Under a 9th Circuit Court of Appeals decision in May of 2011, it would have been necessary to show that the California law, which requires openly carried firearms to be unloaded until one was in grave and immediate danger, was a “substantial burden.” With the passage of AB 144, this will no longer be necessary.
The California Legislature has basically created a mirror image of the 2008 landmark decision by the United States Supreme Court in which it held that the individual has the right to openly carry a loaded firearm for the purpose of self-defense; except in certain “sensitive” places such as schools and government buildings. The High Court held that a law banning handguns, even though it
exempted long guns (rifles and shotguns) was unconstitutional.
A past federal failed because Federal judges cited the exception to California law for openly carrying a loaded handgun when one was in grave, immediate danger. Will AB 144, there is no exception and therefore a very good chance of success to overturn the law.

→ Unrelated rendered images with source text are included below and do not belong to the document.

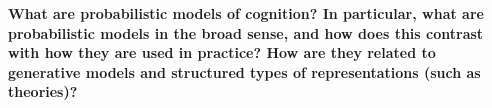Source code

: \documentclass[12pt]{article}
\begin{document}
\textbf{What are probabilistic models of cognition? In particular, what are probabilistic models in the broad sense, and how does this contrast with how they are used in practice? How are they related to generative models and structured types of representations (such as theories)?}

\cite{Anderson1990}


\end{document}
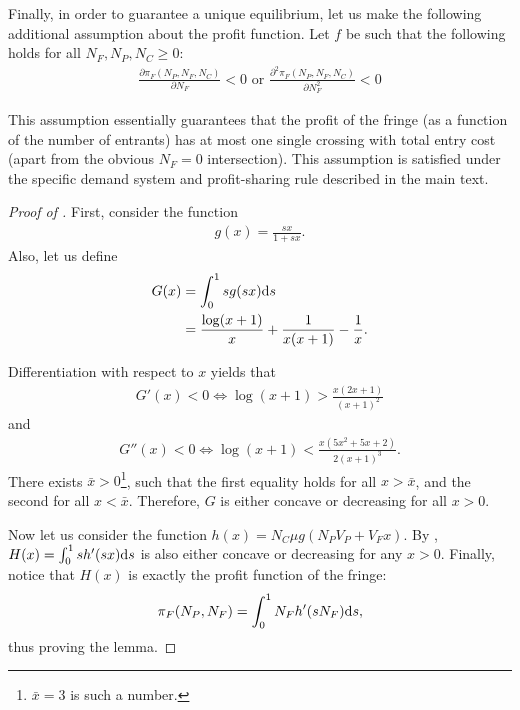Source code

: \begin{assumption}Finally, in order to guarantee a unique equilibrium, let us make the following additional assumption about the profit function.
    \label{ass:single_crossing}
    Let $f$ be such that the following holds for all $N_F, N_P, N_C \geq 0$:
    \begin{align*}
        \frac{\partial \pi_F(N_P, N_F, N_C)}{\partial N_F} < 0 \text{ or } \frac{\partial^2 \pi_F(N_P, N_F, N_C)}{\partial N_F^2} < 0
    \end{align*}
\end{assumption}
This assumption essentially guarantees that the profit of the fringe (as a function of the number of entrants) has at most one single crossing with total entry cost (apart from the obvious $N_F=0$ intersection).
This assumption is satisfied under the specific demand system and profit-sharing rule described in the main text.
\begin{proof}[Proof of ]
    First, consider the function
    \begin{align*}
        g(x) = \frac{sx}{1 + sx}.
    \end{align*}
    Also, let us define
    \begin{align*}
        G(x) &= \int_0^1 s g(sx) \mathrm{d}s \\
        &= \frac{\log(x+1)}{x} + \frac{1}{x(x+1)} - \frac{1}{x}.
    \end{align*}

    Differentiation with respect to $x$ yields that
    \begin{align*}
        G'(x) < 0 \iff \log(x+1) > \frac{x (2x+1)}{(x+1)^2}
    \end{align*}
    and
    \begin{align*}
        G''(x) < 0 \iff \log(x+1) < \frac{x (5x^2 + 5x + 2)}{2 (x+1)^3}.
    \end{align*}
    There exists $\bar{x} > 0$\footnote{
        $\bar{x} = 3$ is such a number.
    }, such that the first equality holds for all $x > \bar{x}$, and the second for all $x < \bar{x}$.
    Therefore, $G$ is either concave or decreasing for all $x > 0$.

    Now let us consider the function $h(x) = N_C \mu g(N_P V_P + V_F x)$.
    By , $H(x) = \int_0^1 s h'(sx) \mathrm{d}s$ is also either concave or decreasing for any $x > 0$.
    Finally, notice that $H(x)$ is exactly the profit function of the fringe:
    \begin{align*}
        \pi_F(N_P, N_F) = \int_0^1 N_F h'(s N_F) \mathrm{d}s,
    \end{align*}
    thus proving the lemma.
\end{proof}


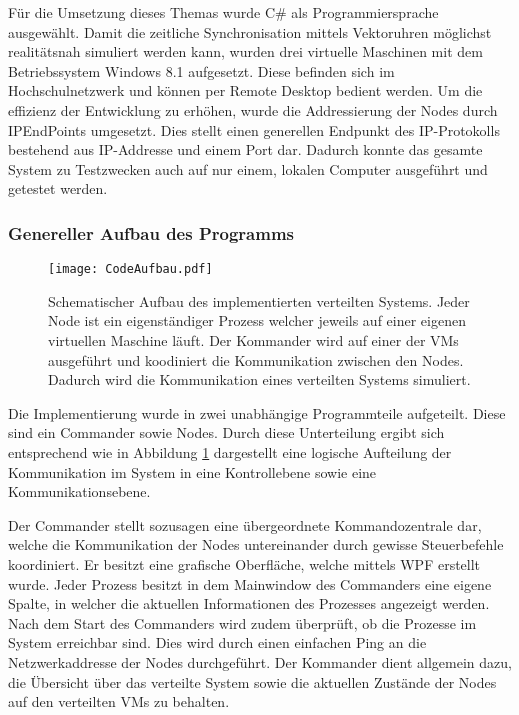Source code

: Für die Umsetzung dieses Themas wurde C\# als Programmiersprache ausgewählt. Damit die zeitliche Synchronisation mittels Vektoruhren möglichst realitätsnah simuliert werden kann, wurden drei virtuelle Maschinen mit dem Betriebssystem Windows 8.1 aufgesetzt. Diese befinden sich im Hochschulnetzwerk und können per Remote Desktop bedient werden. Um die effizienz der Entwicklung zu erhöhen, wurde die Addressierung der Nodes durch IPEndPoints umgesetzt. Dies stellt einen generellen Endpunkt des IP-Protokolls bestehend aus IP-Addresse und einem Port dar. Dadurch konnte das gesamte System zu Testzwecken auch auf nur einem, lokalen Computer ausgeführt und getestet werden.

\subsubsection{Genereller Aufbau des Programms}

\begin{figure}[ht]
	\centering
	\texttt{[image: CodeAufbau.pdf]}
	\caption[Aufbau der Anwendung]{Schematischer Aufbau des implementierten verteilten Systems. Jeder Node ist ein eigenständiger Prozess welcher jeweils auf einer eigenen virtuellen Maschine läuft. Der Kommander wird auf einer der VMs ausgeführt und koodiniert die Kommunikation zwischen den Nodes. Dadurch wird die Kommunikation eines verteilten Systems simuliert.}
	\label{figure:systemaufbau}
\end{figure}

Die Implementierung wurde in zwei unabhängige Programmteile aufgeteilt. Diese sind ein Commander sowie Nodes. Durch diese Unterteilung ergibt sich entsprechend wie in Abbildung \ref*{figure:systemaufbau} dargestellt eine logische Aufteilung der Kommunikation im System in eine Kontrollebene sowie eine Kommunikationsebene.

Der Commander stellt sozusagen eine übergeordnete Kommandozentrale dar, welche die Kommunikation der Nodes untereinander durch gewisse Steuerbefehle koordiniert. Er besitzt eine grafische Oberfläche, welche mittels WPF erstellt wurde. Jeder Prozess besitzt in dem Mainwindow des Commanders eine eigene Spalte, in welcher die aktuellen Informationen des Prozesses angezeigt werden. Nach dem Start des Commanders wird zudem überprüft, ob die Prozesse im System erreichbar sind. Dies wird durch einen einfachen Ping an die Netzwerkaddresse der Nodes durchgeführt. Der Kommander dient allgemein dazu, die Übersicht über das verteilte System sowie die aktuellen Zustände der Nodes auf den verteilten VMs zu behalten. 

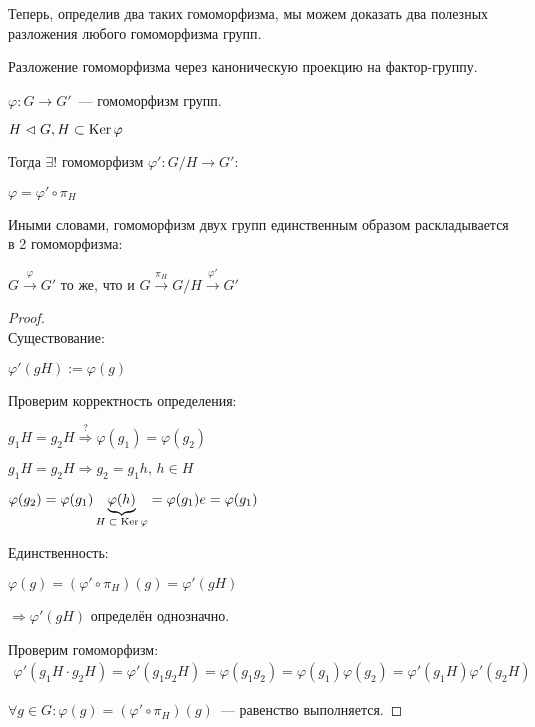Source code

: Теперь, определив два таких гомоморфизма, мы можем доказать два полезных разложения любого гомоморфизма групп. 

\begin{theorem-non}
    Разложение гомоморфизма через каноническую проекцию на фактор-группу.

    $\varphi: G \to G'$~--- гомоморфизм групп.

    $H \vartriangleleft G, H \subset \operatorname{Ker} \varphi$

    Тогда $\exists !$ гомоморфизм $\varphi': G/H \to G':$

    $\varphi = \varphi' \circ \pi_{H}$

    Иными словами, гомоморфизм двух групп единственным образом раскладывается в 2 гомоморфизма:

    $G \stackrel{\varphi}{\to} G'$ то же, что и $G \stackrel{\pi_{H}}{\to} G / H \stackrel{\varphi'}{\to} G'$

    \begin{proof}
        $ $ \\
        Существование:

        $\varphi'(gH) := \varphi(g)$

        Проверим корректность определения:

        $g_1H = g_2H \stackrel{?}{\Longrightarrow} \varphi(g_1) = \varphi(g_2)$
        
        $g_1H = g_2H \Longrightarrow g_2 = g_1h,\, h \in H$

        $\varphi(g_2) = \varphi(g_1)\underbrace{\varphi(h)}_{\text{$H \subset \operatorname{Ker} \varphi$}} = \varphi(g_1)e = \varphi(g_1)$

        Единственность:

        $\varphi(g) = (\varphi' \circ \pi_{H})(g) = \varphi'(gH)$

        $\Longrightarrow \varphi'(gH)$ определён однозначно.

        Проверим гомоморфизм:
        \begin{gather*}
            \varphi'(g_1H \cdot g_2H) = \varphi'(g_1g_2H) = \varphi(g_1g_2) = \varphi(g_1)\varphi(g_2) = \varphi'(g_1H)\varphi'(g_2H)    
        \end{gather*}
        
        $\forall g \in G: \varphi(g) = (\varphi' \circ \pi_{H})(g)$~--- равенство выполняется.
    \end{proof}
\end{theorem-non}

The lawsuit will be brought in the Federal Central District of California by CaliforniaRightToCarry.org.
Quoting from the United States Supreme Court decision, District of Columbia v Heller (2008)
“Few laws in the history of our Nation have come close to the severe restriction of the District’s handgun ban. And some of those few have been struck down. In Nunn v. State, the Georgia Supreme Court struck down a prohibition on carrying pistols openly (even though it upheld a prohibition on carrying concealed weapons). See 1 Ga., at 251. In Andrews v. State, the Tennessee Supreme Court
likewise held that a statute that forbade openly carrying a pistol “publicly or privately, without regard to time or place, or circumstances,” 50 Tenn., at 187, violated the state constitutional provision (which the court equated with the Second Amendment). That was so even though the statute did not restrict the carrying of long guns. Ibid. See also State v. Reid, 1 Ala. 612, 616–617 (1840) (“A statute which, under the pretence of regulating, amounts to a
destruction of the right, or which requires arms to be so borne as to render them wholly useless for the purpose of defense, would be clearly unconstitutional”). It is no answer to say, as petitioners do, that it is permissible to ban the possession of handguns so long as the possession of other firearms (i.e., long guns) is allowed. It is enough to note, as we have observed, that the American people have considered the handgun to be the quintessential
self-defense weapon. There are many reasons that a citizen may prefer a handgun for home defense: It is easier to store in a location that is readily accessible in an emergency; it cannot easily be redirected or wrestled away by an attacker; it is easier to use for those without the upper body strength to lift and aim a long gun; it can be pointed at a burglar with one hand while the other hand dials the police. Whatever the reason, handguns are the most
popular weapon chosen by Americans for self-defense in the home, and a complete prohibition of their use is invalid.”
California law requires that long guns be kept unloaded, something which the United States Supreme Court also held to be unconstitutional in the D.C. v. Heller case.
California Right To Carry is a nonprofit association of individuals raising funds to bring a lawsuit to restore our right to Openly Carry a loaded firearm in California.